Esa sensación se iba acrecentando de camino al restaurante, viendo
las parejas de enamorados cogidos de la mano paseando como si se
hubiera detenido el tiempo, o las muchachas andando con paso decidido
luciendo los primeros escotes de la temporada, o simplemente ese
ambiente cargante de amor juvenil que no todos llevábamos a nuestras
espaldas.
Una vez allí
todo discurrió como de costumbre durante un encuentro con mi padre,
charlas con más o menos discursos filosóficos de su parte, ciertos
comentarios francamente desternillantes, algunas anécdotas de su
pasado o presente narradas con mucho estilo, y puede que resolviera
algún juego de ajedrez en el periódico y me lo describiera con
entusiasmo (pese a conocer perfectamente mi poco interés al
respecto).
No recuerdo
cuantos caracoles me zampé, ni si mi padre se tomó alguno
(probablemente no más de tres), sí recuerdo en cambio el ambiente
relajado y la percepción de que ese era un momento especial.
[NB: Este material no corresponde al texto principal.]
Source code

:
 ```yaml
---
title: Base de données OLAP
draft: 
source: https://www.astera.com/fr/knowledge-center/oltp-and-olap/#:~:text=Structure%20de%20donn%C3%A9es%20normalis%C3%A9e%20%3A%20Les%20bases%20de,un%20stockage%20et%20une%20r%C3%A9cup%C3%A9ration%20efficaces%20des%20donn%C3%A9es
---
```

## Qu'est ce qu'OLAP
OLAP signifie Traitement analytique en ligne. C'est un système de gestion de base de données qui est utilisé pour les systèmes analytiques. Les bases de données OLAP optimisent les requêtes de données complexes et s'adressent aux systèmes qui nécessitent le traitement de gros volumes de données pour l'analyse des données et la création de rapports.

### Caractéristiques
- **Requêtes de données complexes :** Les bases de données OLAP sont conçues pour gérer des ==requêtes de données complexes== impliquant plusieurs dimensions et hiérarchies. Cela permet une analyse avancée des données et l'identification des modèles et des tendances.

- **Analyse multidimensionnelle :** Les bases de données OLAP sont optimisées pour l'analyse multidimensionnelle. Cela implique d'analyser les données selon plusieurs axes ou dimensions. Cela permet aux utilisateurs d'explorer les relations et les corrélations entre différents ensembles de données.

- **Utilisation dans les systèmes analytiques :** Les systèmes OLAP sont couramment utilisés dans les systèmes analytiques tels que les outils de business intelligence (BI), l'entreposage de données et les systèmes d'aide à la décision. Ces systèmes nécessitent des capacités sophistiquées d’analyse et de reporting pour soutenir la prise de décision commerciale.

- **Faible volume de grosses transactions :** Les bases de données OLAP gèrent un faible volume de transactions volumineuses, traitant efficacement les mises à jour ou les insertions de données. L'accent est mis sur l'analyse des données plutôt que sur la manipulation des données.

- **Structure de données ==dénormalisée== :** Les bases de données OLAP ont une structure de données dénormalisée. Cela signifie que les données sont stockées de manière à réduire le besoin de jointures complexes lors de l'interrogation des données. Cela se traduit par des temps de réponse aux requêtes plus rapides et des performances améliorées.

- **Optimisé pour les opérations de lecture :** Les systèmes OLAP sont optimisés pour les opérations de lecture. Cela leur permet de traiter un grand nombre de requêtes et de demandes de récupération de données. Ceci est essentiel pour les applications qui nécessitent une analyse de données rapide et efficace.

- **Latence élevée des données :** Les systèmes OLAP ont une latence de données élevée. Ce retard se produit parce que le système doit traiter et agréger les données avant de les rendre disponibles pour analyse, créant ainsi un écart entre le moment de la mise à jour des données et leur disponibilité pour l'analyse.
La
sobremesa se alargó ampliamente, ese era el plato favorito de mi
padre, y en esos tiempos solía tomar un te con leche y fumarse un
puro mientras desarrollaba la parte más aparatosa de su discurso.
Pasaron
muchos años sin volver a visitar esa zona de la ciudad, lejos de mis
quehaceres habituales y mis contactos, hasta que el destino quiso que
sea en la actualidad un paso recurrente de camino a mis obligaciones.
Siempre me acuerdo de ese día cuando veo el restaurante,
especialmente en la diada de Sant Jordi, y tengo esa misma sensación
de vacío y soledad que tuve entonces, aunque sin duda por motivos
muy distintos a los de antaño. Ahora sigo siendo un hombre un tanto
despistado, contemplativo, sin objetivos muy claros en la vida y con
una imperiosa necesidad de entender el mundo. Lo que sí entendí
sobradamente es que si mi padre ese día me invitó a comer caracoles
fue para que algún día yo me acordara de él como me acuerdo ahora.